Our Place

The downtown Lake Geneva theater, of a long tradition, is gone.
The owners of the theater, with some substantial help from the City of Lake Geneva, have decided to convert the place into a restaurant and bar (with some live shows of some sort, that will probably be like those of Champs, shows that support eating and drinking on into the night).  Just what the City of Lake Geneva needs is another place to drink and cavort in the after-hours!

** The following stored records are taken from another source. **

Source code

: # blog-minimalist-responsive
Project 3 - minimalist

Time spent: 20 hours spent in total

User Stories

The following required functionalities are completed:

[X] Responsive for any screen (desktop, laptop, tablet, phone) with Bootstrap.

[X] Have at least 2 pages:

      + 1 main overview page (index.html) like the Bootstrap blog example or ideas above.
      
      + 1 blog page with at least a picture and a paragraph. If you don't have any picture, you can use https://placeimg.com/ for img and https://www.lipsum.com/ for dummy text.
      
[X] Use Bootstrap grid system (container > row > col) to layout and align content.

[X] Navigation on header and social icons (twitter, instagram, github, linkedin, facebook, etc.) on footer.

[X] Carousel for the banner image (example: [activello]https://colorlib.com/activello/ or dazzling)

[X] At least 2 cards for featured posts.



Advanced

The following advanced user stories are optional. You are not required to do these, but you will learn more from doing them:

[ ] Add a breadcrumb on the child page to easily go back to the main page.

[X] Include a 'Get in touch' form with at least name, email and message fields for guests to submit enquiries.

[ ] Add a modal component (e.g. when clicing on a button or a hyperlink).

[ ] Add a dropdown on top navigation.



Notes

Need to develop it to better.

The Geneva Shore Report opposed, back in 2016, the former city Alderperson Tom Hartz from receiving the $895,000 it set aside in order to rebuild the theater, one of the few very iconic and anchor buildings in the downtown area.  The GSR opposed this grant because Tom had just completed a stint in local politics and the editorial staff of the paper thought that the coincidence of that was just too much.  The money went to the owners of the rebuilt theater in Burlington, which seemed to be doing well.  The GSR opposed granting the money to them too.  Now we come full circle four years later, with all kinds of work done on the theater on the inside.  They have not posted permits to do anything inside that building and there won’t be a meeting about that until the 1st of November.

Jim Flower, El Segundo to Fred, the building inspector, said over the phone that the current operators of the building can tear anything down they want to, but they cannot rebuild without permits.  The GSR is intensely interested in the codicils that went with the granting of the $895,000 since the theater is already toast.  If the city is going to try to shift the use of that money or the requirements for repayment, if there even are any, then there will be hell to pay if the money is being used to build a bar.

The GSR argument, which got voted down four years ago, is that the city should never be financing or involved with the success or failure of private businesses.  It shows favoritism and it favors some businesses over others in the town who do not receive such huge stipends.  One codicil that was revealed of the original agreement, penned in 2016, requires the forgiveness of then percent per year (after the second year with a final 20% after the last year) until a decade has passed, at which time the total amount is forgiven.  Currently, the theater crew owes the city half the money ($400,000, at least) if they are no longer to be a theater.  If they keep a couple of little theaters inside the structure, while the main area is a restaurant and bar, does that count?  The GSR does not yet know, but it will.  There appears nothing in the agreements with the city, reviewed by Attorney Dan Draper, that would seem to define what a theater really is, or how minimal the structure could be redesigned in order to meet the necessary contract obligations while spending almost all efforts on being a restaurant and bar.

November’s meeting (the 1st) may well be definitive in figure what happened and what’s going to be done about it.  By that time the demolishing crew will have the place gutted.  What can the city do then?